» **Problem description**
The answer is the number of lines in the data that contain the word "using"; give it alone.

» **Data section**

☆ ☆ ☆

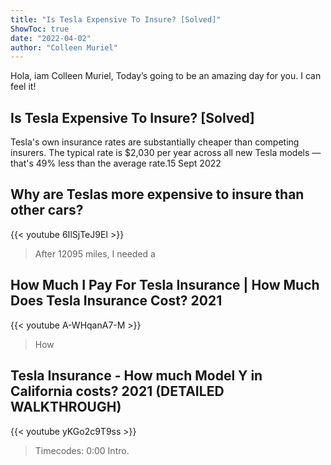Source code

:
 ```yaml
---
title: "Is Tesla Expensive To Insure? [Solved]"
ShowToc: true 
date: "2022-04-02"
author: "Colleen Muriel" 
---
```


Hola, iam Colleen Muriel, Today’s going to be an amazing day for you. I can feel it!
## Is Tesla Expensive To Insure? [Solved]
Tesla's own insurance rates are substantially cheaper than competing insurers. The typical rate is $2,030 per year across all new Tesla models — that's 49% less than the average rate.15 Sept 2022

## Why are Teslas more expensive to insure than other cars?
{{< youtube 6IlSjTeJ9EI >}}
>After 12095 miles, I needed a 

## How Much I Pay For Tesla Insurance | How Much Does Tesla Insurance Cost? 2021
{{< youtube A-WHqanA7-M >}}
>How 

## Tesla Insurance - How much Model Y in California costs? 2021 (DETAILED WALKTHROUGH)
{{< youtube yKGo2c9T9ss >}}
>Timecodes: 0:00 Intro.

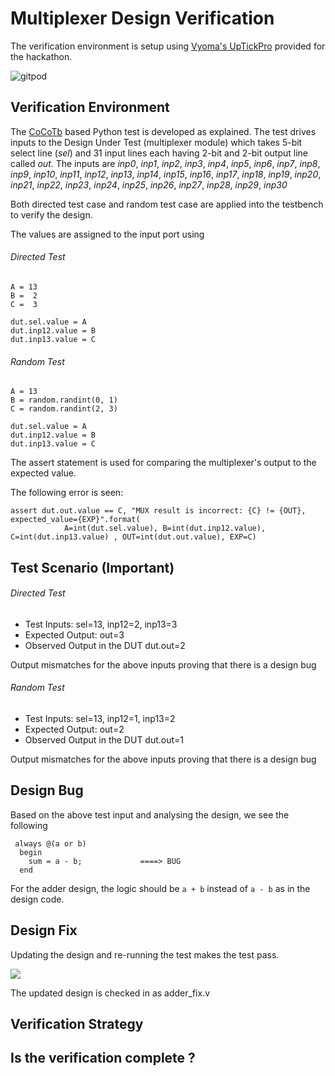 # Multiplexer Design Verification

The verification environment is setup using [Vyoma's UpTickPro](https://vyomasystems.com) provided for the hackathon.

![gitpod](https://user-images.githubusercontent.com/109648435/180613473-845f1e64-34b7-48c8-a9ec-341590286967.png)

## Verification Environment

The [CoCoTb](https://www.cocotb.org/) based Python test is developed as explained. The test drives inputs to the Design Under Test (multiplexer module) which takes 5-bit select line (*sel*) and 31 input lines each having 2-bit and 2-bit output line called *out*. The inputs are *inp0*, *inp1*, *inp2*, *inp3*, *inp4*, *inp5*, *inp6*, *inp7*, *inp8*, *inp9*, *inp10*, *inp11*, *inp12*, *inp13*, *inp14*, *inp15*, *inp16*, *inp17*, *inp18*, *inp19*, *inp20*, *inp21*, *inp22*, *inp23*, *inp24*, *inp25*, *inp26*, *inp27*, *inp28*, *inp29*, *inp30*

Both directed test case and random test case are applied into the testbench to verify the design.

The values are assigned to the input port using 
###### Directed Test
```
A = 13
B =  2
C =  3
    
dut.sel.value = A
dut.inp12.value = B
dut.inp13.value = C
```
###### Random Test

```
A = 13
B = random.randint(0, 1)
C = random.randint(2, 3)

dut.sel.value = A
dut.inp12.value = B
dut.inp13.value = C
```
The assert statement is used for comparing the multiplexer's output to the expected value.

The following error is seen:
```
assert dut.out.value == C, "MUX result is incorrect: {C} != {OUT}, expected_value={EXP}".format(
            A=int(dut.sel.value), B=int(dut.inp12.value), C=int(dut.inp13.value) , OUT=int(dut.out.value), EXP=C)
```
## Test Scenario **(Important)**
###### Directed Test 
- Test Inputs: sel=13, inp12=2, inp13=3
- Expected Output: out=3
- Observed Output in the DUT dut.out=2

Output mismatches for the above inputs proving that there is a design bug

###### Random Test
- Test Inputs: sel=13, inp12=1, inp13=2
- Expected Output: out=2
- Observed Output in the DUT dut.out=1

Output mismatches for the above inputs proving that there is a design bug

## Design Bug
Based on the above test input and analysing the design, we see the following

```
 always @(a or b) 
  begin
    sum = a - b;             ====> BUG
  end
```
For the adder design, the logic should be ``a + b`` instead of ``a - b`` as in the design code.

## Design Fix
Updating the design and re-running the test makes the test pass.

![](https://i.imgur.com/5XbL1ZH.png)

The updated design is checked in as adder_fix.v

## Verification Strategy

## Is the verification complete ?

☆ ☆ ☆

» **The completed task**
2